- _Assignment_: Copy each line of the listing below where the word "this" turns up.

- _Data_:
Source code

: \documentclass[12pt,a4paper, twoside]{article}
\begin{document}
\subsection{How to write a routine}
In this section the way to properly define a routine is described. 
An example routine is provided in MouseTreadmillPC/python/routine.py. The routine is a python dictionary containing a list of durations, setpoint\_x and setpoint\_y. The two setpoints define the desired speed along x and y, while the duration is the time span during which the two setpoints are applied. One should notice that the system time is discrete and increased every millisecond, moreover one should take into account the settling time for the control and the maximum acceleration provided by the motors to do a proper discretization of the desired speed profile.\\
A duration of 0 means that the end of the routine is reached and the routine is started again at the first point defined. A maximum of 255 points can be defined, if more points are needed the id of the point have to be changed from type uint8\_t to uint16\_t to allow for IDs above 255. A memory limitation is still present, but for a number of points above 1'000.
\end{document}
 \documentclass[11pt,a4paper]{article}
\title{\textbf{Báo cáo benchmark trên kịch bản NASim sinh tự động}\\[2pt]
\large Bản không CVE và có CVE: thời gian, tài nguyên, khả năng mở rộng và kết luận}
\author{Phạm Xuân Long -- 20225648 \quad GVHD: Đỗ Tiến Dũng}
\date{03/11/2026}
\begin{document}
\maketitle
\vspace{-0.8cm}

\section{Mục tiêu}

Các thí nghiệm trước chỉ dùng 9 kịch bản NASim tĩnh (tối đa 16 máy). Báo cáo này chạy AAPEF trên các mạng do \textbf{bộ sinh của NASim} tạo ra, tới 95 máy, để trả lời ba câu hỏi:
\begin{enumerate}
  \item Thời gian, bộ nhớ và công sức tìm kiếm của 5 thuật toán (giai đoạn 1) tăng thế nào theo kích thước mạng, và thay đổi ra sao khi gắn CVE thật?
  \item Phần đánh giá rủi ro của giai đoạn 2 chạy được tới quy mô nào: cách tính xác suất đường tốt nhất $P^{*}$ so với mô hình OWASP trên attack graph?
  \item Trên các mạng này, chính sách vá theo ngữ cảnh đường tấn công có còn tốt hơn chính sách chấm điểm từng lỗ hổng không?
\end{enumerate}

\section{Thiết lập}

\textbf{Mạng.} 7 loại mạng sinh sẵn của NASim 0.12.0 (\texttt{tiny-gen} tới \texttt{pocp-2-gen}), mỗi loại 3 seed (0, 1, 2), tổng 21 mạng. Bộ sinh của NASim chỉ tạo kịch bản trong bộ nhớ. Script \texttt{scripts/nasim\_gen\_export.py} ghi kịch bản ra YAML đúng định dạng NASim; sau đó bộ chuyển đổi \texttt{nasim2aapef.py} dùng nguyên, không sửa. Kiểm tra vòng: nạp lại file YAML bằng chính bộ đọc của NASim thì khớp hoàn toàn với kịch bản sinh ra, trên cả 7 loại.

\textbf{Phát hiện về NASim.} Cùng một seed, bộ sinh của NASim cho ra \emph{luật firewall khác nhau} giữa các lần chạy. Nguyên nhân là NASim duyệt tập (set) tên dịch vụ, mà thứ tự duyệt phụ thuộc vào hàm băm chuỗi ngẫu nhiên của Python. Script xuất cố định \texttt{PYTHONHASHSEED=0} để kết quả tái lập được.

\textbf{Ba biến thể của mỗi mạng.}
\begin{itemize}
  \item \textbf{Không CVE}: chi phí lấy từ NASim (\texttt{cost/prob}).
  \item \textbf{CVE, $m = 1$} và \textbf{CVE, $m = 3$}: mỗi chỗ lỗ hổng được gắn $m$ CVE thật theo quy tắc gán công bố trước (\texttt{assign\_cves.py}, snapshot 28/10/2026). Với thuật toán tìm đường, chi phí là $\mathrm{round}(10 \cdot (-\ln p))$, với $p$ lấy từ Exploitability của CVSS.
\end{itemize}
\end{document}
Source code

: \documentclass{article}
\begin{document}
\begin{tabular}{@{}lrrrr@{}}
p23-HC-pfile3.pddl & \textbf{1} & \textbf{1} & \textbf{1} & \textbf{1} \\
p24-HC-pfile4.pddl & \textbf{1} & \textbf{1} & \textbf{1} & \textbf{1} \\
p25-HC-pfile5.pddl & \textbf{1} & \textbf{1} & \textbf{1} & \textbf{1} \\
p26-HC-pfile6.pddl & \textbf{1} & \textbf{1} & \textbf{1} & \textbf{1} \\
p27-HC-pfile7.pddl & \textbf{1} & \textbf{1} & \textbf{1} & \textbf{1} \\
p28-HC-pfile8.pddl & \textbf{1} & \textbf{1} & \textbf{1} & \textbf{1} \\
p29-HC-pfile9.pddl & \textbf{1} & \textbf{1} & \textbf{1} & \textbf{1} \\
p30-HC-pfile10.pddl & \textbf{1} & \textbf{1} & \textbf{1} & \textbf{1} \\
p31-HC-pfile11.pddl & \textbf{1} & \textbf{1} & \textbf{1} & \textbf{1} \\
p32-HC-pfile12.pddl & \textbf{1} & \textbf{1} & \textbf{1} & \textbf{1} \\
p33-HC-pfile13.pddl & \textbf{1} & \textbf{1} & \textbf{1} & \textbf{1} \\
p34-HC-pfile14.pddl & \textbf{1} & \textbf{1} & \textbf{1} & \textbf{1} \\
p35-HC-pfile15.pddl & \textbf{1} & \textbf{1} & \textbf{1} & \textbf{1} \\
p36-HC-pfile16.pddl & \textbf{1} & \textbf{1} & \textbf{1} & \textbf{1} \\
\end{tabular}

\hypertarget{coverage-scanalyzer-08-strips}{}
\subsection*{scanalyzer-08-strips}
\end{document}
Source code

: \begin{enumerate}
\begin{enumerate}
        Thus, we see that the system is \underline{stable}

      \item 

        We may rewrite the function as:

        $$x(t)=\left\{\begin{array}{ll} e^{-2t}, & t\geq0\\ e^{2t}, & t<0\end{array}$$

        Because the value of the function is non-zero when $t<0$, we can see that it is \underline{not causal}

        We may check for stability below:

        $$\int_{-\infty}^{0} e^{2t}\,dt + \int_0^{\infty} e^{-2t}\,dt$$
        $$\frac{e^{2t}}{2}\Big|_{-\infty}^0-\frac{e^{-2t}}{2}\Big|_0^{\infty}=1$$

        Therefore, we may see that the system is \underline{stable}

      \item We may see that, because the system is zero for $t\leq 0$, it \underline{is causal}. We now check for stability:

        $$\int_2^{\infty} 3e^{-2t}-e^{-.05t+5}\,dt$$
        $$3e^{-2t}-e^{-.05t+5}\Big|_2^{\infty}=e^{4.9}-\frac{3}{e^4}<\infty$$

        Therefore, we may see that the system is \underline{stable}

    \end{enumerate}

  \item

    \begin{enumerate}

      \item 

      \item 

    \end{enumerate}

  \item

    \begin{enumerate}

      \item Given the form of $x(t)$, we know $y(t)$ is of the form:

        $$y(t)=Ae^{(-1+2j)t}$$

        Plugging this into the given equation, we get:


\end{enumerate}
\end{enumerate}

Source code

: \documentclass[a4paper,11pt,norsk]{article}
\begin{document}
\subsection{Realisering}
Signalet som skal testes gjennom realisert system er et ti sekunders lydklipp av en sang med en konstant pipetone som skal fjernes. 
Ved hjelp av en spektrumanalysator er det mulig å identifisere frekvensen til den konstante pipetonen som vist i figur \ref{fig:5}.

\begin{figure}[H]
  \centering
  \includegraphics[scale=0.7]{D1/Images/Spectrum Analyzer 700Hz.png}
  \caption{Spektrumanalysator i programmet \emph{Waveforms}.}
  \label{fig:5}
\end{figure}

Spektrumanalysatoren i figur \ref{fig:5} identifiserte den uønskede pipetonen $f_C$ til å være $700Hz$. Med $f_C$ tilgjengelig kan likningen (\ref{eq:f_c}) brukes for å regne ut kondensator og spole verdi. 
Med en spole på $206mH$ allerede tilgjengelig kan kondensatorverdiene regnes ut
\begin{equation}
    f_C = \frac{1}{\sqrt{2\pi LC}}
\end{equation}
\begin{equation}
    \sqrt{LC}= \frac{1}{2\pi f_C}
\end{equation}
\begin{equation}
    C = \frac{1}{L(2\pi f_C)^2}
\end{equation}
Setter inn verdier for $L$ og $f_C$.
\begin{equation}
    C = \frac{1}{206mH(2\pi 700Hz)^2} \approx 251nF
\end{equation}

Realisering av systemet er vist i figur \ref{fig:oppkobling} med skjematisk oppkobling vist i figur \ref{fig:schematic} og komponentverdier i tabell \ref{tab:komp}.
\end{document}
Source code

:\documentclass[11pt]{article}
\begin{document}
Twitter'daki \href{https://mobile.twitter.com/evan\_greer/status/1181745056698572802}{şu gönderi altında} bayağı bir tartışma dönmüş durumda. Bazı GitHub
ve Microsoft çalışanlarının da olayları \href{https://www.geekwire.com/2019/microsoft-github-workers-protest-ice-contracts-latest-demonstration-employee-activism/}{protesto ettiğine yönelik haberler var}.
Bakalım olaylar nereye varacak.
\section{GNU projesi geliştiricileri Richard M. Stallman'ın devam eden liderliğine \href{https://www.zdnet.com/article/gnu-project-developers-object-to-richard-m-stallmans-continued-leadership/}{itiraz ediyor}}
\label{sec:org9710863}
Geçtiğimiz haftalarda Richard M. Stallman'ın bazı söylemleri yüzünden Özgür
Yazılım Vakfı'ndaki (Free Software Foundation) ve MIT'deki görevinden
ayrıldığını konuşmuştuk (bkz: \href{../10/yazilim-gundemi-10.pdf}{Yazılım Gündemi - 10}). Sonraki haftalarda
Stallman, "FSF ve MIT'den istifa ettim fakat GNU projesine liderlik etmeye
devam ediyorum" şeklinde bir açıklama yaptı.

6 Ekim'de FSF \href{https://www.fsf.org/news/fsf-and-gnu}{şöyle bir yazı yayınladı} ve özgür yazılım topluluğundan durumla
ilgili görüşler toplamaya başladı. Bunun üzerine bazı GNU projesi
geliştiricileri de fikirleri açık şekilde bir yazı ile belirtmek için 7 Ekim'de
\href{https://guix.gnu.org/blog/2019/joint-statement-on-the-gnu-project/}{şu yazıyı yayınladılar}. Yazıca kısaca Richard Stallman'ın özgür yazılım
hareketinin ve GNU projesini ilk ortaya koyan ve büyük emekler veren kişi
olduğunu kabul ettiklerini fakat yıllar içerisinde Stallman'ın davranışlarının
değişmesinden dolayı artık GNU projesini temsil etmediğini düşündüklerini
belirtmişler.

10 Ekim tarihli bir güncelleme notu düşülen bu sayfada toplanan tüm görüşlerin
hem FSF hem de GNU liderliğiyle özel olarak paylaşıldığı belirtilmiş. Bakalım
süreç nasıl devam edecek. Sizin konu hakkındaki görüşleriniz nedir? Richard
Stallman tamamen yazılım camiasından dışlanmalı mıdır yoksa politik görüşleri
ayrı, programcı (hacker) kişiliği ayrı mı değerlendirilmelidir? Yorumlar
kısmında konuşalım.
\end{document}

- _Output of the task_:
In this section the way to properly define a routine is described. 
        Plugging this into the given equation, we get:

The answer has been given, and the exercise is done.